6DOF entropy minimization SLAM for stereo-based wearable devices

Abstract

In this paper, we propose and validate a novel approach to solve the Simultaneous Localization and Mapping (SLAM), focused on its application with wearable devices. In order to do so, we use a stereo vision camera as the unique sensor that provides semi-dense information of the environment (appearance and range data). A first approximation of the trajectory is given by an egomotion algorithm, that exploits the information of the stereo observations in order to estimate the action between each pair of consecutive observations (visual odometry). The algorithm provides a locally but not globally consistent approximation because it is only based on local information.

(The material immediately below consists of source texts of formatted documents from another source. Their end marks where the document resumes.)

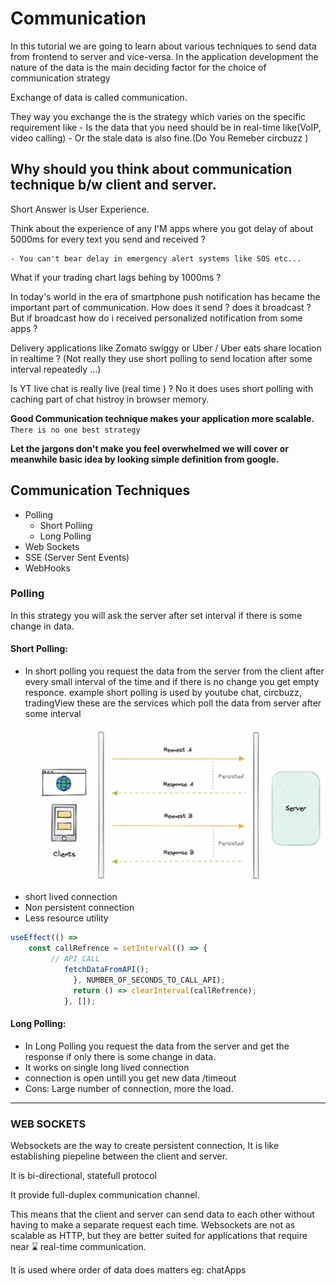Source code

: # Communication

In this tutorial we are going to learn about various techniques to send data from frontend to server and vice-versa.
In the application development the nature of the data is the main deciding factor for the choice of communication strategy

Exchange of data is called communication.

They way you exchange the is the strategy which varies on the specific requirement like - Is the data that you need should be in real-time like(VoIP, video calling) - Or the stale data is also fine.(Do You Remeber circbuzz )

## Why should you think about communication technique b/w client and server.

Short Answer is User Experience.

Think about the experience of any I'M apps where you got delay of about 5000ms for every text you send and received ?

    - You can't bear delay in emergency alert systems like SOS etc...

What if your trading chart lags behing by 1000ms ?

In today's world in the era of smartphone push notification has became the important part of communication. How does it send ? does it broadcast ? But if broadcast how do i received personalized notification from some apps ?

Delivery applications like Zomato swiggy or Uber / Uber eats share location in realtime ? (Not really they use short polling to send location after some interval repeatedly ...)

Is YT live chat is really live (real time ) ?
No it does uses short polling with caching part of chat histroy in browser memory.

**Good Communication technique makes your application more scalable.**
`There is no one best strategy`

**Let the jargons don't make you feel overwhelmed we will cover or meanwhile basic idea by looking simple definition from google.**

## Communication Techniques

- Polling
  - Short Polling
  - Long Polling
- Web Sockets
- SSE (Server Sent Events)
- WebHooks

### Polling

In this strategy you will ask the server after set interval if there is some change in data.

#### Short Polling:

- In short polling you request the data from the server from the client after every small interval of the time and if there is no change you get empty responce.
  example short polling is used by youtube chat, circbuzz, tradingView these are the services which poll the data from server after some interval
  ![short polling](shortPolling.png)
- short lived connection
- Non persistent connection
- Less resource utility

```JavaScript
useEffect(() =>
    const callRefrence = setInterval(() => {
         // API_CALL
            fetchDataFromAPI();
              }, NUMBER_OF_SECONDS_TO_CALL_API);
              return () => clearInterval(callRefrence);
            }, []);
```

#### Long Polling:

- In Long Polling you request the data from the server and get the response if only there is some change in data.
- It works on single long lived connection
- connection is open untill you get new data /timeout
- Cons: Large number of connection, more the load.

---

### WEB SOCKETS

Websockets are the way to create persistent connection, It is like establishing piepeline between the client and server.

It is bi-directional, statefull protocol

It provide full-duplex communication channel.

This means that the client and server can send data to each other without having to make a separate request each time. Websockets are not as scalable as HTTP, but they are better suited for applications that require near ⌛ real-time communication.

It is used where order of data does matters eg: chatApps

In order to obtain a globally consistent map, which is the key topic of this paper, we propose an Information Theory based approach that rectifies the map obtained by the egomotion step by performing successive refinements over the trajectory using global information. The key idea is that the best aligned map is the one with the minimum entropy. In order to ensure the scalability of the algorithm, we propose a dynamic map compression strategy that bounds the complexity of the problem and attenuates both memory and computing time requirements. In the experimental section, we show the results of the algorithm in several situations: structured/unstructured environments, indoor/outdoor scenarios, cyclic/acyclic trajectories, etc. performed with a wearable stereo device that we have built to carry out these experiments.